— Instructions to follow —
If a line in the entries below includes "statements", show that line.

──────

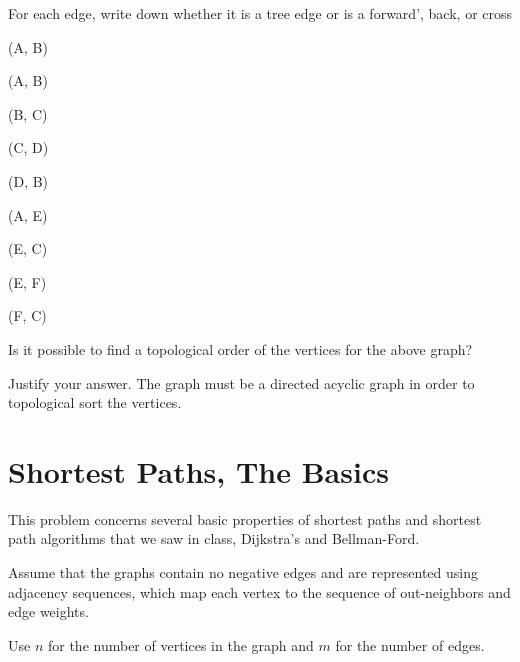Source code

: \begin{problem}[9.]

For each edge, write down whether it is a tree edge or is a
forward', back, or cross

\ask
(A, B)
\sols {}

\ask
(A, B) 
\sols {}

\ask (B, C)
\sols {}

\ask (C, D)
\sols {}

\ask (D, B)
\sols {}

\ask (A, E) 
\sols {}

\ask (E, C) 
\sols {}

\ask (E, F)
\sols {}

\ask (F, C) 
\sols {}
\end{problem}


\begin{problem}[4]

\asktf Is it possible to find a topological order of the vertices
for the above graph?

\solf


\ask 
Justify your answer.
\sol
The graph must be a directed acyclic graph in order to
topological sort the vertices.

\end{problem}



\section{Shortest Paths, The Basics}

This problem concerns several basic properties of shortest paths and
shortest path algorithms that we saw in class, Dijkstra's and
Bellman-Ford.

\begin{assumption}
Assume that the graphs contain no negative edges and are
represented using adjacency sequences,  which map each
vertex to the sequence of out-neighbors and edge weights.

Use $n$ for the number of vertices in the graph and $m$ for the number
of edges.
\end{assumption}



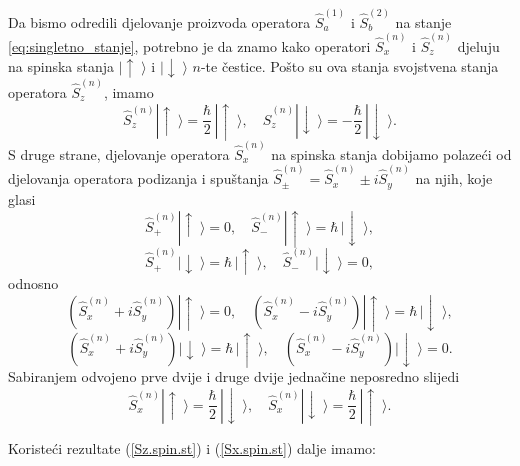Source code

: Da bismo odredili djelovanje proizvoda operatora $\hat{S}_a^{(1)}$
i $\hat{S}_b^{(2)}$ na stanje \eqref{eq:singletno_stanje}, potrebno je da znamo kako
operatori $\hat{S}_x^{(n)}$ i $\hat{S}_z^{(n)}$ djeluju na spinska
stanja $|\!\uparrow\;\!\rangle$ i $|\!\downarrow\;\!\rangle$
$n$-te \v cestice. Po\v sto su ova stanja svojstvena stanja
operatora $\hat{S}_z^{(n)}$, imamo
\begin{equation}
\hat{S}_z^{(n)} |\!\uparrow\;\!\rangle = \frac{\hbar}{2}\,
|\!\uparrow\;\!\rangle, \quad \hat{S}_z^{(n)}
|\!\downarrow\;\!\rangle = -\frac{\hbar}{2}\,
|\!\downarrow\;\!\rangle. \label{Sz.spin.st}
\end{equation}
S druge strane, djelovanje operatora $\hat{S}_x^{(n)}$ na spinska
stanja dobijamo polaze\'ci od djelovanja operatora podizanja i
spu\v stanja $\hat{S}_\pm^{(n)} = \hat{S}_x^{(n)} \pm i
\hat{S}_y^{(n)}$ na njih, koje glasi
\begin{equation}
\hat{S}_+^{(n)} |\!\uparrow\;\!\rangle = 0, \quad \hat{S}_-^{(n)}
|\!\uparrow\;\!\rangle = \hbar\, |\!\downarrow\;\!\rangle,
\end{equation}
\begin{equation}
\hat{S}_+^{(n)} |\!\downarrow\;\!\rangle = \hbar\,
|\!\uparrow\;\!\rangle, \quad \hat{S}_-^{(n)}
|\!\downarrow\;\!\rangle = 0,
\end{equation}
odnosno
\begin{equation}
(\hat{S}_x^{(n)} + i \hat{S}_y^{(n)}) |\!\uparrow\;\!\rangle = 0,
\quad (\hat{S}_x^{(n)} - i \hat{S}_y^{(n)}) |\!\uparrow\;\!\rangle
= \hbar\, |\!\downarrow\;\!\rangle,
\end{equation}
\begin{equation}
(\hat{S}_x^{(n)} + i \hat{S}_y^{(n)}) |\!\downarrow\;\!\rangle =
\hbar\, |\!\uparrow\;\!\rangle, \quad (\hat{S}_x^{(n)} - i
\hat{S}_y^{(n)}) |\!\downarrow\;\!\rangle = 0.
\end{equation}
Sabiranjem odvojeno prve dvije i druge dvije jedna\v cine
neposredno slijedi
\begin{equation}
\hat{S}_x^{(n)} |\!\uparrow\;\!\rangle = \frac{\hbar}{2}\,
|\!\downarrow\;\!\rangle, \quad \hat{S}_x^{(n)}
|\!\downarrow\;\!\rangle = \frac{\hbar}{2}\,
|\!\uparrow\;\!\rangle. \label{Sx.spin.st}
\end{equation}

Koriste\'ci rezultate (\ref{Sz.spin.st}) i (\ref{Sx.spin.st})
dalje imamo:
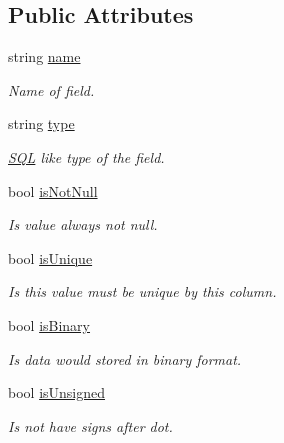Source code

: \subsection*{Public Attributes}
\begin{DoxyCompactItemize}
\item 
string \mbox{\hyperlink{struct_uniform_data_operator_1_1_s_q_l_1_1_tables_1_1_table_column_meta_a45446064367c10698f81576012c5af56}{name}}
\begin{DoxyCompactList}\small\item\em Name of field. \end{DoxyCompactList}\item 
string \mbox{\hyperlink{struct_uniform_data_operator_1_1_s_q_l_1_1_tables_1_1_table_column_meta_a28f7e1b419d55df48eb3627c37d69b07}{type}}
\begin{DoxyCompactList}\small\item\em \mbox{\hyperlink{namespace_uniform_data_operator_1_1_s_q_l}{S\+QL}} like type of the field. \end{DoxyCompactList}\item 
bool \mbox{\hyperlink{struct_uniform_data_operator_1_1_s_q_l_1_1_tables_1_1_table_column_meta_a248a0650ed2f1c11ebad71478e624131}{is\+Not\+Null}}
\begin{DoxyCompactList}\small\item\em Is value always not null. \end{DoxyCompactList}\item 
bool \mbox{\hyperlink{struct_uniform_data_operator_1_1_s_q_l_1_1_tables_1_1_table_column_meta_a661feecc5876fbabda334122fd9c940b}{is\+Unique}}
\begin{DoxyCompactList}\small\item\em Is this value must be unique by this column. \end{DoxyCompactList}\item 
bool \mbox{\hyperlink{struct_uniform_data_operator_1_1_s_q_l_1_1_tables_1_1_table_column_meta_ad13d6009030869b890d76e20266f8e59}{is\+Binary}}
\begin{DoxyCompactList}\small\item\em Is data would stored in binary format. \end{DoxyCompactList}\item 
bool \mbox{\hyperlink{struct_uniform_data_operator_1_1_s_q_l_1_1_tables_1_1_table_column_meta_a910f4023fa20c7f484150bd2a27d2488}{is\+Unsigned}}
\begin{DoxyCompactList}\small\item\em Is not have signs after dot. \end{DoxyCompactList}\item 

\end{DoxyCompactItemize}
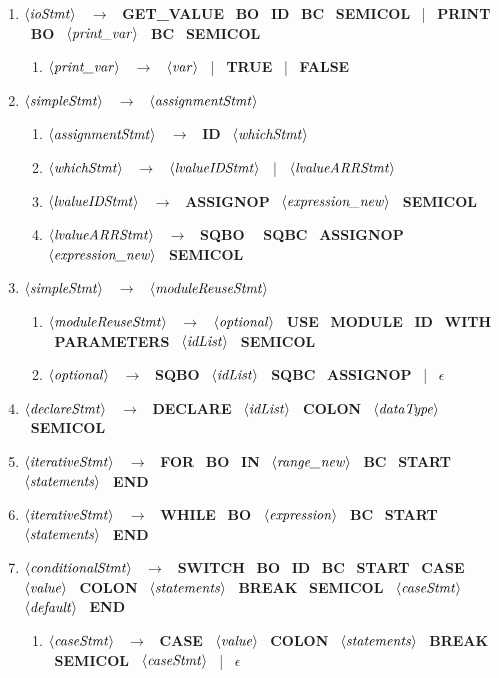 \documentclass[a4paper]{article}
\newcommand{\nonTerm}[1]{$\left<\text{\textit{#1}}\right>$ \ }
\newcommand{\terminal}[1]{\textbf{\uppercase{#1}} \ }
\newcommand{\ra}[0]{$\rightarrow$ \ }
\newcommand{\eps}[0]{\terminal{$\epsilon$}}
\newcommand{\vertbar}[0]{| \ }
\newcommand{\dataType}[0]{\nonTerm{dataType}}
\newcommand{\statements}[0]{\nonTerm{statements}}
\newcommand{\ioStmt}[0]{\nonTerm{ioStmt}}
\newcommand{\printvar}[0]{\nonTerm{print\_var}}
\newcommand{\simpleStmt}[0]{\nonTerm{simpleStmt}}
\newcommand{\declareStmt}[0]{\nonTerm{declareStmt}}
\newcommand{\conditionalStmt}[0]{\nonTerm{conditionalStmt}}
\newcommand{\iterativeStmt}[0]{\nonTerm{iterativeStmt}}
\newcommand{\var}[0]{\nonTerm{var}}
\newcommand{\assignmentStmt}[0]{\nonTerm{assignmentStmt}}
\newcommand{\moduleReuseStmt}[0]{\nonTerm{moduleReuseStmt}}
\newcommand{\whichStmt}[0]{\nonTerm{whichStmt}}
\newcommand{\lvalueIDStmt}[0]{\nonTerm{lvalueIDStmt}}
\newcommand{\lvalueARRStmt}[0]{\nonTerm{lvalueARRStmt}}
\newcommand{\expression}[0]{\nonTerm{expression}}
\newcommand{\expressionNew}[0]{\nonTerm{expression\_new}}
\newcommand{\rangeNew}[0]{\nonTerm{range\_new}}
\newcommand{\optional}[0]{\nonTerm{optional}}
\newcommand{\idList}[0]{\nonTerm{idList}}
\newcommand{\caseStmt}[0]{\nonTerm{caseStmt}}
\newcommand{\valueTerm}[0]{\nonTerm{value}}
\newcommand{\default}[0]{\nonTerm{default}}
\newcommand{\id}[0]{\terminal{id}}
\newcommand{\moduleTerm}[0]{\terminal{module}}
\newcommand{\start}[0]{\terminal{start}}
\renewcommand{\endTerm}[0]{\terminal{end}}
\newcommand{\declare}[0]{\terminal{declare}}
\newcommand{\getvalue}[0]{\terminal{get\_value}}
\newcommand{\print}[0]{\terminal{print}}
\newcommand{\use}[0]{\terminal{use}}
\newcommand{\with}[0]{\terminal{with}}
\newcommand{\true}[0]{\terminal{true}}
\newcommand{\false}[0]{\terminal{false}}
\newcommand{\for}[0]{\terminal{for}}
\newcommand{\inTerm}[0]{\terminal{in}}
\newcommand{\switch}[0]{\terminal{switch}}
\newcommand{\case}[0]{\terminal{case}}
\newcommand{\breakTerm}[0]{\terminal{break}}
\newcommand{\while}[0]{\terminal{while}}
\newcommand{\parameters}[0]{\terminal{parameters}}
\newcommand{\colonTerm}[0]{\terminal{colon}}
\newcommand{\semicol}[0]{\terminal{semicol}}
\newcommand{\assignop}[0]{\terminal{assignop}}
\newcommand{\sqbo}[0]{\terminal{sqbo}}
\newcommand{\sqbc}[0]{\terminal{sqbc}}
\newcommand{\bo}[0]{\terminal{bo}}
\newcommand{\bc}[0]{\terminal{bc}}
\begin{document}
\begin{enumerate}
    \begin{enumerate}
        \item \ioStmt \ra \getvalue \bo \id \bc \semicol \vertbar \print \bo \printvar \bc \semicol
        
        \begin{enumerate}
            \item \printvar \ra \var \vertbar \true \vertbar \false 
        \end{enumerate}
        
        \item \simpleStmt \ra \assignmentStmt
        \begin{enumerate}
            \item \assignmentStmt \ra \id \whichStmt
            \item \whichStmt \ra \lvalueIDStmt \vertbar \lvalueARRStmt
            \item \lvalueIDStmt \ra \assignop \expressionNew \semicol
            \item \lvalueARRStmt \ra \sqbo \ \sqbc \assignop \expressionNew \semicol
        \end{enumerate}
        
        
        \item \simpleStmt \ra \moduleReuseStmt
        \begin{enumerate}
            \item \moduleReuseStmt \ra \optional \use \moduleTerm \id \with \parameters \idList \semicol
            \item \optional \ra \sqbo \idList \sqbc \assignop \vertbar \eps
        \end{enumerate}
        
        \item \declareStmt \ra \declare \idList \colonTerm \dataType \semicol
        
        \item \iterativeStmt \ra \for \bo \inTerm \rangeNew \bc \start \statements \endTerm
        \item \iterativeStmt \ra \while \bo \expression \bc \start \statements \endTerm
        
        \item \conditionalStmt \ra \switch \bo \id \bc \start \case \valueTerm \colonTerm \statements \breakTerm \semicol \caseStmt \default \endTerm
        \begin{enumerate}
            \item \caseStmt \ra \case \valueTerm \colonTerm \statements \breakTerm \semicol \caseStmt \vertbar \eps
            

\end{enumerate}
\end{enumerate}
\end{enumerate}
\end{document}
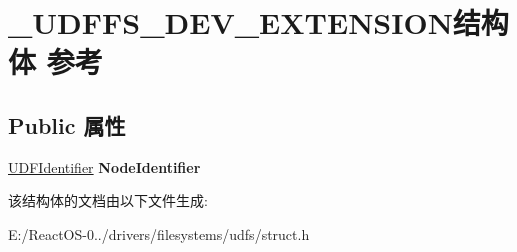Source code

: \hypertarget{struct___u_d_f_f_s___d_e_v___e_x_t_e_n_s_i_o_n}{}\section{\+\_\+\+U\+D\+F\+F\+S\+\_\+\+D\+E\+V\+\_\+\+E\+X\+T\+E\+N\+S\+I\+O\+N结构体 参考}
\label{struct___u_d_f_f_s___d_e_v___e_x_t_e_n_s_i_o_n}
\subsection*{Public 属性}
\begin{DoxyCompactItemize}
\item 
\mbox{\label{struct___u_d_f_f_s___d_e_v___e_x_t_e_n_s_i_o_n_ac572b4792ae914013d19047aac1bb5d0}} 
\hyperlink{struct___u_d_f_identifier}{U\+D\+F\+Identifier} {\bfseries Node\+Identifier}
\end{DoxyCompactItemize}


该结构体的文档由以下文件生成\+:\begin{DoxyCompactItemize}
\item 
E\+:/\+React\+O\+S-\/0../drivers/filesystems/udfs/struct.\+h\end{DoxyCompactItemize}
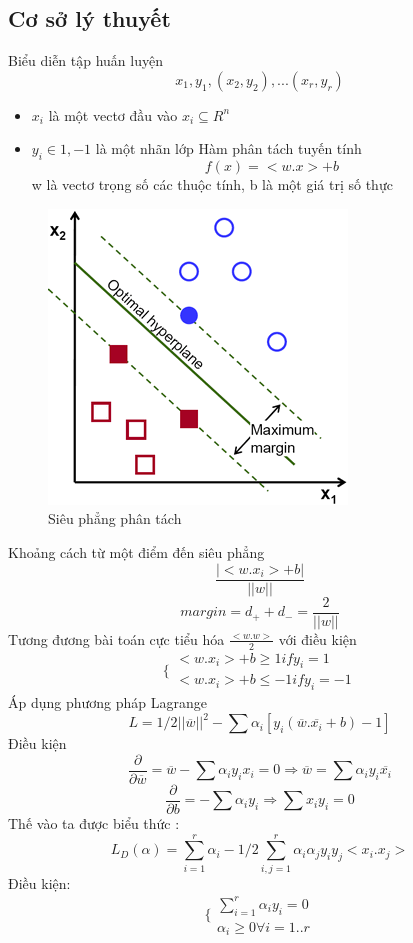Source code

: \documentclass[a4paper,12pt]{report}
\begin{document}
\subsection{Cơ sở lý thuyết}
Biểu diễn tập huấn luyện 
$${x_1, y_1}, (x_2,y_2),...(x_r,y_r)$$
\begin{itemize}
\item $x_i$ là một vectơ đầu vào $x_i \subseteq R^n$
\item $y_i\in{1,-1}$ là một nhãn lớp
Hàm phân tách tuyến tính 
$$f(x)=<w.x> +b$$
w là vectơ trọng số các thuộc tính, b là một giá trị số thực\\


\end{itemize}
\begin{figure}[H]
\centering
\includegraphics[scale=3.0]{margin-svm.png}
\caption{Siêu phẳng phân tách}
\label{fig:margin-svm}
\end{figure}
Khoảng cách từ một điểm đến siêu phẳng 
$$\frac{|<w.x_i>+b|}{||w||} $$
$$margin=d_+ +d_-=\frac{2}{||w||}$$ 
Tương đương bài toán cực tiểu hóa $\frac{<w.w>}{2}$ với điều kiện 
$$ \lbrace\begin{array}{l}
 <w.x_i>+b \geq 1 if y_i=1\\ <w.x_i>+b
    \leq -1  if y_i=-1 \end{array} $$
Áp dụng phương pháp Lagrange  
$$ L= 1/2 ||\overline{w}||^2 -\sum\alpha_i[y_i(\overline{w}.\overline{x_i} +b)-1] $$
Điều kiện 
$$ \frac{ \partial}{\partial\overline{w}}
=\overline{w}- \sum \alpha_i y_i x_i=0 \Longrightarrow \overline{w}=\sum \alpha_i y_i \overline{x_i} $$
$$\frac{ \partial}{\partial b}=-\sum \alpha_i y_i \Longrightarrow \sum x_i y_i=0$$ 
Thế vào ta được biểu thức :
$$L_D(\alpha)=\sum_{i=1}^r \alpha_i-1/2 \sum_{i,j=1}^{r}\alpha_i \alpha_j y_i y_j<x_i.x_j> $$
Điều kiện:
$$\{ \begin{array}{l}
\sum_{i=1 } ^{r} \alpha_i y_i =0 \\
\alpha_i \geq 0 \forall i=1..r
\end{array}
$$
\end{document}
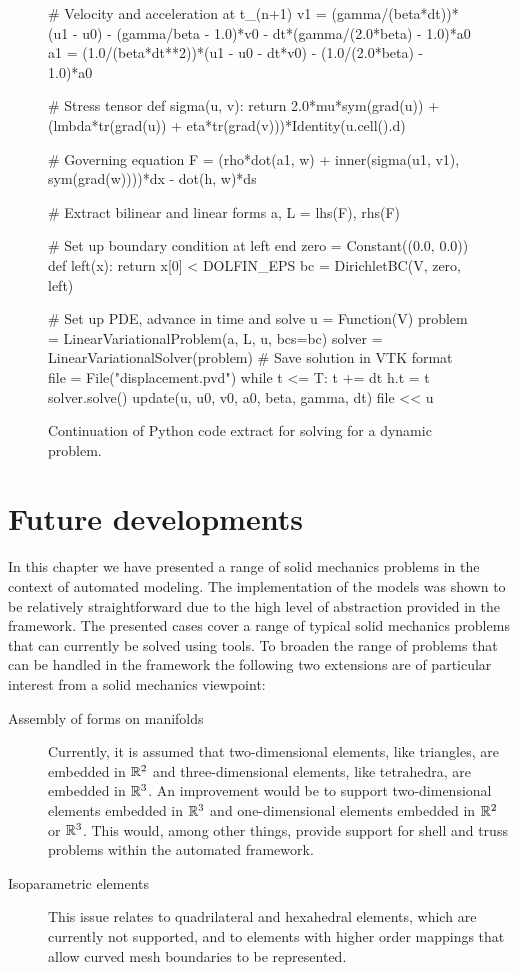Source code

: \begin{figure}
\bwfig
\begin{python}
# Velocity and acceleration at t_(n+1)
v1 = (gamma/(beta*dt))*(u1 - u0) - (gamma/beta - 1.0)*v0 - dt*(gamma/(2.0*beta) - 1.0)*a0
a1 = (1.0/(beta*dt**2))*(u1 - u0 - dt*v0) - (1.0/(2.0*beta) - 1.0)*a0

# Stress tensor
def sigma(u, v):
    return 2.0*mu*sym(grad(u)) + (lmbda*tr(grad(u)) + eta*tr(grad(v)))*Identity(u.cell().d)

# Governing equation
F = (rho*dot(a1, w) + inner(sigma(u1, v1), sym(grad(w))))*dx - dot(h, w)*ds

# Extract bilinear and linear forms
a, L = lhs(F), rhs(F)

# Set up boundary condition at left end
zero = Constant((0.0, 0.0))
def left(x):
    return x[0] < DOLFIN_EPS
bc = DirichletBC(V, zero, left)

# Set up PDE, advance in time and solve
u = Function(V)
problem = LinearVariationalProblem(a, L, u, bcs=bc)
solver = LinearVariationalSolver(problem)
# Save solution in VTK format
file = File("displacement.pvd")
while t <= T:
    t += dt
    h.t = t
    solver.solve()
    update(u, u0, v0, a0, beta, gamma, dt)
    file << u
\end{python}
\caption{Continuation of Python code extract for solving for a dynamic
problem.}
\label{fig:oelgaard-1:time_ufl_code2}
\end{figure}

\section{Future developments}

In this chapter we have presented a range of solid mechanics problems in
the context of automated modeling.  The implementation of the models
was shown to be relatively straightforward due to the high level of
abstraction provided in the \fenics framework.  The presented cases
cover a range of typical solid mechanics problems that can currently be
solved using \fenics tools.  To broaden the range of problems that can
be handled in the \fenics framework the following two extensions are of
particular interest from a solid mechanics viewpoint:
\begin{description}
\item [Assembly of forms on manifolds] Currently, it is assumed that
two-dimensional elements, like triangles, are embedded in $\mathbb{R}^2$ and
three-dimensional elements, like tetrahedra, are embedded in $\mathbb{R}^3$.
An improvement would be to support two-dimensional elements embedded
in $\mathbb{R}^3$ and one-dimensional elements embedded in $\mathbb{R}^2$ or $\mathbb{R}^3$.
This would, among other things, provide support for shell and truss
problems within the automated framework.

\item [Isoparametric elements] This issue relates to quadrilateral
and hexahedral elements, which are currently not supported, and to
elements with higher order mappings that allow curved mesh boundaries
to be represented.
\end{description}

──────

— Solution to the problem —
\newcommand{\statements}[0]{\nonTerm{statements}}
        \item \iterativeStmt \ra \for \bo \inTerm \rangeNew \bc \start \statements \endTerm
        \item \iterativeStmt \ra \while \bo \expression \bc \start \statements \endTerm
        \item \conditionalStmt \ra \switch \bo \id \bc \start \case \valueTerm \colonTerm \statements \breakTerm \semicol \caseStmt \default \endTerm
            \item \caseStmt \ra \case \valueTerm \colonTerm \statements \breakTerm \semicol \caseStmt \vertbar \eps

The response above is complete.